Gripping the pistol in both hands, Solara fast-tapped the trigger and filled the dim evening sky with pulses of brilliance. Doran lost count of how many shots missed the mark and bounced off the hull. But then a ball of light appeared, growing brighter until he had to shield his eyes. A thunderclap rent the air, and he peeked between his fingers as the tail end of the shuttle blew apart. The blast must have breached the fuel tank because another explosion took hold, and the next thing Doran knew, engine parts were raining from the sky.

Twisted ankle be damned, he grabbed Solara’s hand and ran toward safer ground. Metal fragments pounded the landscape, each one spurring his adrenaline until he couldn’t feel anything except the drag of half-empty air into his lungs. They’d just dodged a sheet from the hull when Doran’s body collapsed beneath his weight.

He couldn’t go any farther, not without air.

Solara dropped to her knees beside him and yanked free his oxygen tube, replacing it with hers.
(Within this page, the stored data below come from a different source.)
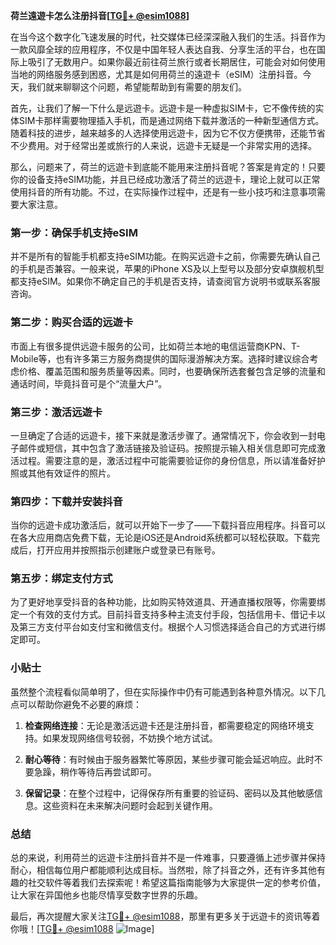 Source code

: **荷兰遠遊卡怎么注册抖音[[TG💪+ @esim1088](https://t.me/s/esim1088)]**

在当今这个数字化飞速发展的时代，社交媒体已经深深融入我们的生活。抖音作为一款风靡全球的应用程序，不仅是中国年轻人表达自我、分享生活的平台，也在国际上吸引了无数用户。如果你最近前往荷兰旅行或者长期居住，可能会对如何使用当地的网络服务感到困惑，尤其是如何用荷兰的遠遊卡（eSIM）注册抖音。今天，我们就来聊聊这个问题，希望能帮助到有需要的朋友们。

首先，让我们了解一下什么是远遊卡。远遊卡是一种虚拟SIM卡，它不像传统的实体SIM卡那样需要物理插入手机，而是通过网络下载并激活的一种新型通信方式。随着科技的进步，越来越多的人选择使用远遊卡，因为它不仅方便携带，还能节省不少费用。对于经常出差或旅行的人来说，远遊卡无疑是一个非常实用的选择。

那么，问题来了，荷兰的远遊卡到底能不能用来注册抖音呢？答案是肯定的！只要你的设备支持eSIM功能，并且已经成功激活了荷兰的远遊卡，理论上就可以正常使用抖音的所有功能。不过，在实际操作过程中，还是有一些小技巧和注意事项需要大家注意。

### 第一步：确保手机支持eSIM

并不是所有的智能手机都支持eSIM功能。在购买远遊卡之前，你需要先确认自己的手机是否兼容。一般来说，苹果的iPhone XS及以上型号以及部分安卓旗舰机型都支持eSIM。如果你不确定自己的手机是否支持，请查阅官方说明书或联系客服咨询。

### 第二步：购买合适的远遊卡

市面上有很多提供远遊卡服务的公司，比如荷兰本地的电信运营商KPN、T-Mobile等，也有许多第三方服务商提供的国际漫游解决方案。选择时建议综合考虑价格、覆盖范围和服务质量等因素。同时，也要确保所选套餐包含足够的流量和通话时间，毕竟抖音可是个“流量大户”。

### 第三步：激活远遊卡

一旦确定了合适的远遊卡，接下来就是激活步骤了。通常情况下，你会收到一封电子邮件或短信，其中包含了激活链接及验证码。按照提示输入相关信息即可完成激活过程。需要注意的是，激活过程中可能需要验证你的身份信息，所以请准备好护照或其他有效证件的照片。

### 第四步：下载并安装抖音

当你的远遊卡成功激活后，就可以开始下一步了——下载抖音应用程序。抖音可以在各大应用商店免费下载，无论是iOS还是Android系统都可以轻松获取。下载完成后，打开应用并按照指示创建账户或登录已有账号。

### 第五步：绑定支付方式

为了更好地享受抖音的各种功能，比如购买特效道具、开通直播权限等，你需要绑定一个有效的支付方式。目前抖音支持多种主流支付手段，包括信用卡、借记卡以及第三方支付平台如支付宝和微信支付。根据个人习惯选择适合自己的方式进行绑定即可。

### 小贴士

虽然整个流程看似简单明了，但在实际操作中仍有可能遇到各种意外情况。以下几点可以帮助你避免不必要的麻烦：

1. **检查网络连接**：无论是激活远遊卡还是注册抖音，都需要稳定的网络环境支持。如果发现网络信号较弱，不妨换个地方试试。
   
2. **耐心等待**：有时候由于服务器繁忙等原因，某些步骤可能会延迟响应。此时不要急躁，稍作等待后再尝试即可。
   
3. **保留记录**：在整个过程中，记得保存所有重要的验证码、密码以及其他敏感信息。这些资料在未来解决问题时会起到关键作用。

### 总结

总的来说，利用荷兰的远遊卡注册抖音并不是一件难事，只要遵循上述步骤并保持耐心，相信每位用户都能顺利达成目标。当然啦，除了抖音之外，还有许多其他有趣的社交软件等着我们去探索呢！希望这篇指南能够为大家提供一定的参考价值，让大家在异国他乡也能尽情享受数字世界的乐趣。

最后，再次提醒大家关注[TG💪+ @esim1088](https://t.me/s/esim1088)，那里有更多关于远遊卡的资讯等着你哦！[[TG💪+ @esim1088](https://t.me/s/esim1088) ![Image](https://i.postimg.cc/4NQfJmqS/Snipaste-2025-05-13-00-14-12.png)] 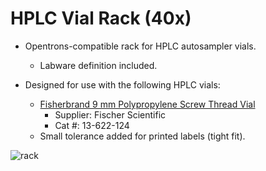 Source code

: # HPLC Vial Rack (40x)

- Opentrons-compatible rack for HPLC autosampler vials.
    - Labware definition included.

- Designed for use with the following HPLC vials:
    - [Fisherbrand 9 mm Polypropylene Screw Thread Vial](https://www.fishersci.com/shop/products/fisherbrand-polypropylene-microvials/13622124)
        - Supplier: Fischer Scientific
        - Cat #: 13-622-124
    - Small tolerance added for printed labels (tight fit).

![rack](image.png)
He started to object, but she shushed him.

“We’ll share it,” she said. “Cover your face to slow the leak.” From within his hissing helmet, Doran heard the com-link fizzle to life, followed by Solara’s message to the crew. “Renny, I need an immediate track-and-intercept,” she said. “We’ve got five minutes of oxygen to split between us. Do you copy?”

At first, there was only silence. Then Renny’s voice came through the link with four of the finest words in the English language: “We’re on our way.”





“Your chief is dead,” Doran shouted to the fifty or so pirates kneeling before him in the great hall later that night. This was the largest room on board with an oxygen supply, so the survivors who’d surrendered their weapons had gathered here. Rows of men bent their heads toward the floor, fingers laced behind their necks as they awaited judgment. He had no plans to kill them, but they didn’t need to know that.

“You’re alive by the mercy of Daro the Red,” Solara continued, resting a hand on the pulse rifle slung over her shoulder. “If you choose to bear his mark, you’ll leave here on shuttles that I’ve repaired for you. But on two conditions. First, that you never return to this wreckage site, or to the planet below it. And second, that you’ll repay Daro’s kindness if he ever calls on you for a favor.”

“If anyone objects to those terms,” Doran said, “I’m happy to escort you to the nearest air-lock.”

Not surprisingly, there were no objections.

The pirates remained on their knees until Doran summoned them, one by one, to the stage at the front of the room. There they swore allegiance to him and rolled up their sleeves to expose both wrists. Each previous chief had made a coin-size mark in the flesh, visible now as thin scars or faded tattoos. The younger Brethren wore only a single image, having served no one else but Demarkus Hahn, while seasoned veterans had brands halfway up the lengths of their forearms. Doran added his mark above the rest, an interlocking DR monogram stamped in thermal ink that would cool if he activated it.